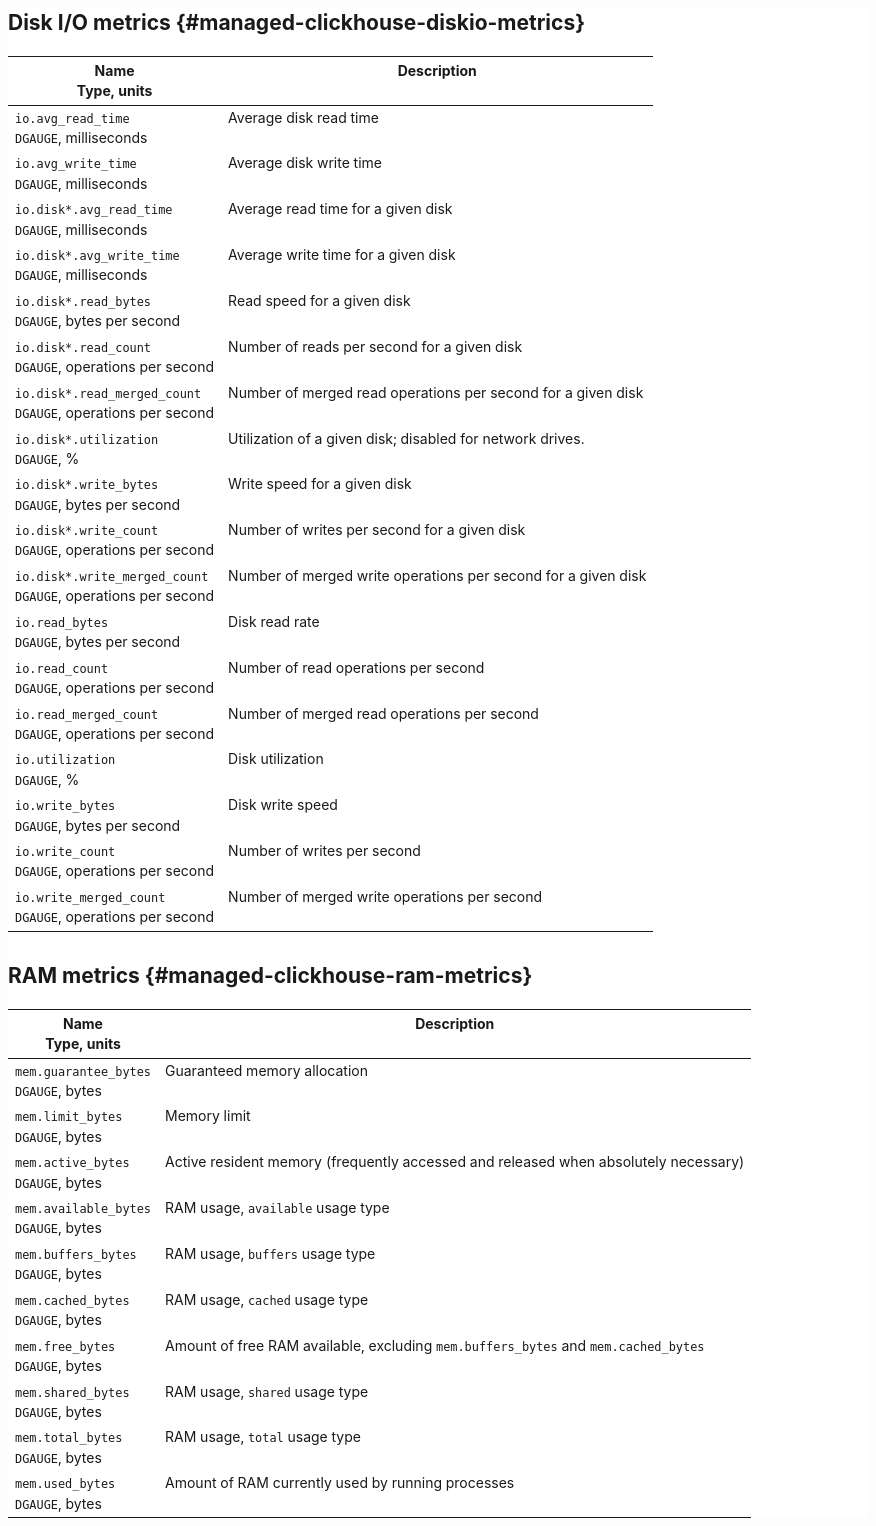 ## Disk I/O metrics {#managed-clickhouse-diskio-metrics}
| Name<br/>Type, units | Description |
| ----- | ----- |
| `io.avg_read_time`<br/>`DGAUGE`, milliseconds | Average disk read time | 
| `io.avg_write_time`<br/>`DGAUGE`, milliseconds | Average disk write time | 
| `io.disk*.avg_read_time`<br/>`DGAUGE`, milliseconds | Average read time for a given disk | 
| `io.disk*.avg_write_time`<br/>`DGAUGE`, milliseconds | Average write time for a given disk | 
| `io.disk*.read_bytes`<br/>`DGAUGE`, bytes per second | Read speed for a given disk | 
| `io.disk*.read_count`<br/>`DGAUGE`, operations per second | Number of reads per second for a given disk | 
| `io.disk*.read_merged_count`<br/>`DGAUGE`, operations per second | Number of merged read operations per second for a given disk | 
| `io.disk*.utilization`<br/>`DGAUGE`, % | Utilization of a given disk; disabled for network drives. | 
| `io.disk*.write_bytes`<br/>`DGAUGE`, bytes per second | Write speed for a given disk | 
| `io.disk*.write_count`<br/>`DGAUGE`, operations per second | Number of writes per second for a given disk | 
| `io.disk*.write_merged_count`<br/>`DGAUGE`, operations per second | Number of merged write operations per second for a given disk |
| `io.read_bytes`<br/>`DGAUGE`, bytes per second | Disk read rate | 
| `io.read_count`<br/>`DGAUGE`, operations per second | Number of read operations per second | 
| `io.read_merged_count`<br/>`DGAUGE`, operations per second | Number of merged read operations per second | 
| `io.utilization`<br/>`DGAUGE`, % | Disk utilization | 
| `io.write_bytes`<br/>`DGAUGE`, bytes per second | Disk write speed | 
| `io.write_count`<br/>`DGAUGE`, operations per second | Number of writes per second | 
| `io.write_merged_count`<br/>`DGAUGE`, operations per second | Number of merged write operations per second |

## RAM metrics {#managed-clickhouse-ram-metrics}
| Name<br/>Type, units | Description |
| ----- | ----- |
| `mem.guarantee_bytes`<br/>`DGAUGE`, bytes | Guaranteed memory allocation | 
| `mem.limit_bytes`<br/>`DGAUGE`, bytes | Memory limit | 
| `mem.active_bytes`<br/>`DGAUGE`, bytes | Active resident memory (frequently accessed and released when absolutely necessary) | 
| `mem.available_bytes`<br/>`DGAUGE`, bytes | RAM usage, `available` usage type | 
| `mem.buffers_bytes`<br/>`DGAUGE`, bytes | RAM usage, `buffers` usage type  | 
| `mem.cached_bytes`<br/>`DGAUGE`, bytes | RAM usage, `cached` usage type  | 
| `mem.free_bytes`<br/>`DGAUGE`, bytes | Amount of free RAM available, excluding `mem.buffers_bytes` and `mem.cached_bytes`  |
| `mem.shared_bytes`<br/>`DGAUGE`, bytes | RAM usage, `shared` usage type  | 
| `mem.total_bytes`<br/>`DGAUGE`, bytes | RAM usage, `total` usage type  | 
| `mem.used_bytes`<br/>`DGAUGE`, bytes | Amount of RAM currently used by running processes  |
+++
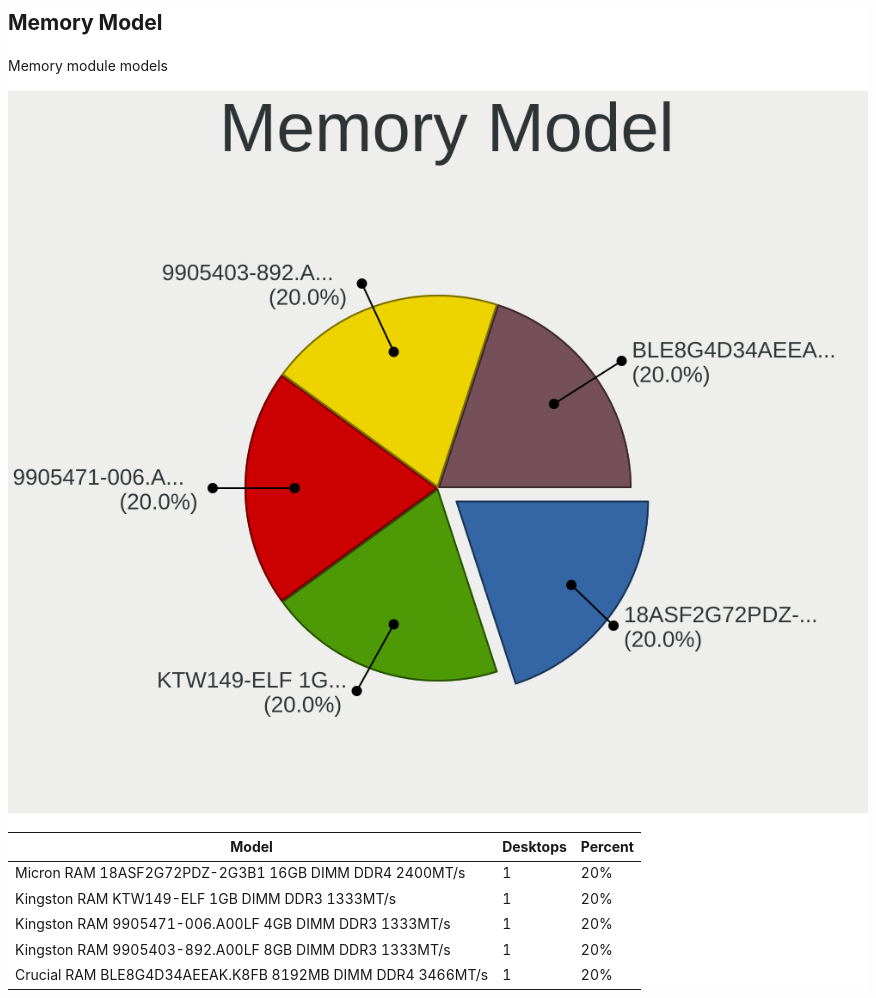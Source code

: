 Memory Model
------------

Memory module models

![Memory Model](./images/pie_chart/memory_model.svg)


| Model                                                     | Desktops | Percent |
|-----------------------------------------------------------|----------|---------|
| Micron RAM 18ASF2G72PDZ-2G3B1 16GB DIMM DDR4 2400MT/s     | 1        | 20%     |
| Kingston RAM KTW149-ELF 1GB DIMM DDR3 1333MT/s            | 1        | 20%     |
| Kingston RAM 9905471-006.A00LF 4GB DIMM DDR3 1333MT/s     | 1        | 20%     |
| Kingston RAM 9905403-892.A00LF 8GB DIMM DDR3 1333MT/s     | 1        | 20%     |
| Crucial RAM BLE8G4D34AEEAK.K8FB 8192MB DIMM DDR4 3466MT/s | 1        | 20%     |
+++
- ACTIVITY -
Taking the listing above as the source, transcribe only the lines starting at the line with "Micron RAM 18ASF2G72PDZ-2G3B1" and going through the line with "Crucial RAM BLE8G4D34AEEAK.K8FB", unaltered and with both ends included.

- SOLUTION TO THE EXERCISE -
| Micron RAM 18ASF2G72PDZ-2G3B1 16GB DIMM DDR4 2400MT/s     | 1        | 20%     |
| Kingston RAM KTW149-ELF 1GB DIMM DDR3 1333MT/s            | 1        | 20%     |
| Kingston RAM 9905471-006.A00LF 4GB DIMM DDR3 1333MT/s     | 1        | 20%     |
| Kingston RAM 9905403-892.A00LF 8GB DIMM DDR3 1333MT/s     | 1        | 20%     |
| Crucial RAM BLE8G4D34AEEAK.K8FB 8192MB DIMM DDR4 3466MT/s | 1        | 20%     |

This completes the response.